Movies themes have always been the most difficult concept for me to grasp. The difficulty lies in the subjective nature and perception of the audience. Movies can sometimes have two or three themes as well and couple that with theme being extremely subjective. So, the theme the screenwriter has for the film may not be the one the audience sees.

Think of a theme as a film’s dominant thought and unifying idea. It can be summed up in one word or a phrase. It usually ‘evokes a universal human experience’. Every movie has a theme whether the screenwriter and filmmaker fail to identify them or intentionally created them. They are the embedded in the story’s DNA.

What is theme?

Examples include:

  • Money is root of evil
  • Absolute power corrupts absolutely
  • Love conquers All

Themes to a lesser existent are safeguards for the crew and cast. It’s important that everyone is making the same movie. The ability to explain in a word or universally understandable phrase is paramount. So, if your movie idea is “money is the root of evil” then can you see how the set designer, set props, wardrobe, lighting, film composition, sound, music, etc. all need to be resonating this theme in some shape or form. Assuming the storyline and dialogue are compelling, you would have the makings of a great film.

Themes outline the world in which the story will take place. Like glasses they bring what’s important into focus while effecting the character’s motivation and storyline.

While making my first feature, Rule of 3rds this past November 2021, I would often bring up the theme to remind the actors notes/keys to hit in different scenes as we moved from location to location. Notes or keys are terms I use help motivate actor choices while performing. To a lesser degree I wanted to speak to actor’s musical sensibilities by referring to notes (musical) they should be in while in a film sequence or scene.

The subjects of my movie were Abandonment/Second chances/Lost loves. On many levels the principals characters were grappling with all these themes. If I were narrow it down to one phrase it would be – ‘second chances at love are rare’. I had three principal actors and all were dealing with the themes vastly different one another.
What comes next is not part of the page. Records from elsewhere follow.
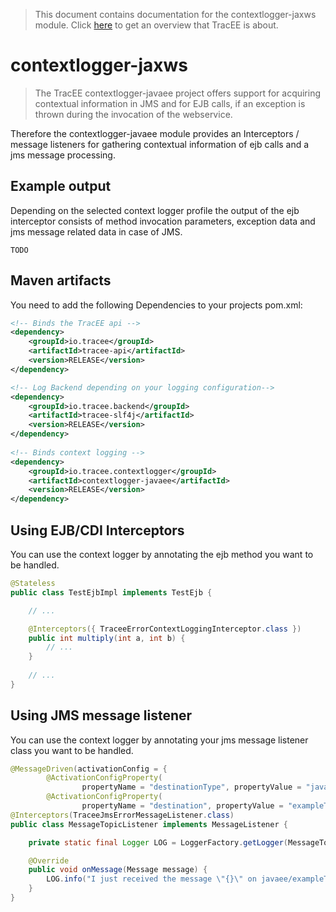 > This document contains documentation for the contextlogger-jaxws module. Click [here](/README.md) to get an overview that TracEE is about.

# contextlogger-jaxws

> The TracEE contextlogger-javaee project offers support for acquiring contextual information in JMS and for EJB calls, if an exception is thrown during the invocation of the webservice. 

Therefore the contextlogger-javaee module provides an Interceptors / message listeners for gathering contextual information of ejb calls and a jms message processing.

## Example output
Depending on the selected context logger profile the output of the ejb interceptor consists of method invocation parameters, exception data and jms message related data in case of JMS.

    TODO

## Maven artifacts
You need to add the following Dependencies to your projects pom.xml:

```xml
<!-- Binds the TracEE api -->
<dependency>
    <groupId>io.tracee</groupId>
    <artifactId>tracee-api</artifactId>
    <version>RELEASE</version>
</dependency>

<!-- Log Backend depending on your logging configuration-->
<dependency>
    <groupId>io.tracee.backend</groupId>
    <artifactId>tracee-slf4j</artifactId>
    <version>RELEASE</version>
</dependency>
    
<!-- Binds context logging -->
<dependency>
    <groupId>io.tracee.contextlogger</groupId>
    <artifactId>contextlogger-javaee</artifactId>
    <version>RELEASE</version>
</dependency>
```

## Using EJB/CDI Interceptors 

You can use the context logger by annotating the ejb method you want to be handled.

```java
@Stateless
public class TestEjbImpl implements TestEjb {

    // ...

    @Interceptors({ TraceeErrorContextLoggingInterceptor.class })
    public int multiply(int a, int b) {
        // ...
    }
    
    // ...
}
```

## Using JMS message listener

You can use the context logger by annotating your jms message listener class you want to be handled.

```java
@MessageDriven(activationConfig = {
		@ActivationConfigProperty(
				propertyName = "destinationType", propertyValue = "javax.javaee.Topic"),
		@ActivationConfigProperty(
				propertyName = "destination", propertyValue = "exampleTopic") })
@Interceptors(TraceeJmsErrorMessageListener.class)
public class MessageTopicListener implements MessageListener {

	private static final Logger LOG = LoggerFactory.getLogger(MessageTopicListener.class);

	@Override
	public void onMessage(Message message) {
		LOG.info("I just received the message \"{}\" on javaee/exampleTopic", message);
	}
}
```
If you follow Save the Cat, and I do, characters will spell out the theme for the main characters to heed in the first ten minutes of the movie, but not always.
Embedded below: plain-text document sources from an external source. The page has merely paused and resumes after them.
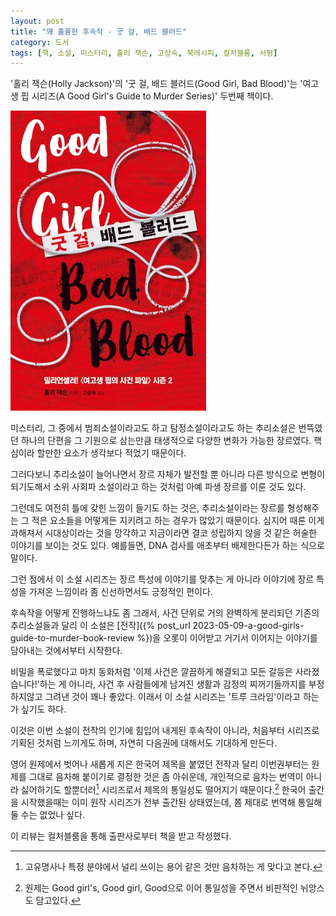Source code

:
 ```yaml
---
layout: post
title: "꽤 훌륭한 후속작 - 굿 걸, 배드 블러드"
category: 도서
tags: [책, 소설, 미스터리, 홀리 잭슨, 고상숙, 북레시피, 컬처블룸, 서평]
---
```


'홀리 잭슨(Holly Jackson)'의
'굿 걸, 배드 블러드(Good Girl, Bad Blood)'는
'여고생 핍 시리즈(A Good Girl's Guide to Murder Series)' 두번째 책이다.

![표지](/images/a-good-girls-guide-to-murder-2-good-girl-bad-blood-book-h480.jpg)

미스터리, 그 중에서 범죄소설이라고도 하고 탐정소설이라고도 하는 추리소설은
번뜩였던 하나의 단편을 그 기원으로 삼는만큼
태생적으로 다양한 변화가 가능한 장르였다.
핵심이라 할만한 요소가 생각보다 적었기 때문이다.

그러다보니 추리소설이 늘어나면서 장르 자체가 발전할 뿐 아니라
다른 방식으로 변형이 되기도해서
소위 사회파 소설이라고 하는 것처럼
아예 파생 장르를 이룬 것도 있다.

그런데도 여전히 틀에 갖힌 느낌이 들기도 하는 것은,
추리소설이라는 장르를 형성해주는 그 적은 요소들을 어떻게든 지키려고 하는 경우가 많았기 때문이다.
심지어 때론 이게 과해져서 시대상이라는 것을 망각하고
지금이라면 결코 성립하지 않을 것 같은 허술한 이야기를 보이는 것도 있다.
예를들면, DNA 검사를 애초부터 배제한다든가 하는 식으로 말이다.

그런 점에서 이 소설 시리즈는
장르 특성에 이야기를 맞추는 게 아니라
이야기에 장르 특성을 가져온 느낌이라
좀 신선하면서도 긍정적인 편이다.

후속작을 어떻게 진행하느냐도 좀 그래서,
사건 단위로 거의 완벽하게 분리되던 기존의 추리소설들과 달리
이 소설은 [전작]({% post_url 2023-05-09-a-good-girls-guide-to-murder-book-review %})을 오롯이 이어받고
거기서 이어지는 이야기를 담아내는 것에서부터 시작한다.

비밀을 폭로했다고 마치 동화처럼 '이제 사건은 깔끔하게 해결되고 모든 갈등은 사라졌습니다!'하는 게 아니라,
사건 후 사람들에게 남겨진 생활과 감정의 찌꺼기들까지를 부정하지않고 그려낸 것이 꽤나 좋았다.
이래서 이 소설 시리즈는 '트루 크라임'이라고 하는가 싶기도 하다.

이것은 이번 소설이 전작의 인기에 힘입어 내게된 후속작이 아니라,
처음부터 시리즈로 기획된 것처럼 느끼게도 하며,
자연히 다음권에 대해서도 기대하게 만든다.

영어 원제에서 벗어나 새롭게 지은 한국어 제목을 붙였던 전작과 달리
이번권부터는 원제를 그대로 음차해 붙이기로 결정한 것은 좀 아쉬운데,
개인적으로 음차는 번역이 아니라 싫어하기도 할뿐더러[^1]
시리즈로서 제목의 통일성도 떨어지기 때문이다.[^2]
한국어 출간을 시작했을때는 이미 원작 시리즈가 전부 출간된 상태였는데,
쫌 제대로 번역해 통일해둘 수는 없었나 싶다.

[^1]: 고유명사나 특정 분야에서 널리 쓰이는 용어 같은 것만 음차하는 게 맞다고 본다.

[^2]: 원제는 Good girl's, Good girl, Good으로 이어 통일성을 주면서 비판적인 뉘앙스도 담고있다.



<div class="im im-info">
이 리뷰는 컬처블룸을 통해 출판사로부터 책을 받고 작성했다.
</div>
According to the author of Save The Cat, Blake Synder (every serious filmmaker should own a copy) he has this to say:

“Theme Stated (happens during the Set-up) – What your story is about, the message, the truth. Usually, it is spoken to the main character or in their presence, but they don’t Understand the truth… Not until they have some personal experience in context to support it.”

Save The Cat – Beat Sheet.

The most obvious example is Spider Man from 2002 – ‘with great power comes great responsibility’. Uncle Ben, played by actor Cliff Robertson, says this very phrase to Peter Parker/Spider Man and he shrugs the advice off. The theme carries more weight later in the movie as Spider Man grows in maturity. The theme was so popular and drilled home, other movies would use it as a running joke or bit.

The next time you watch a movie try and figure out what the theme is. Try to determine how the directors and actors use that theme throughout every scene and sequence. Doing this will help you develop your own skills and usage of theme in your projects.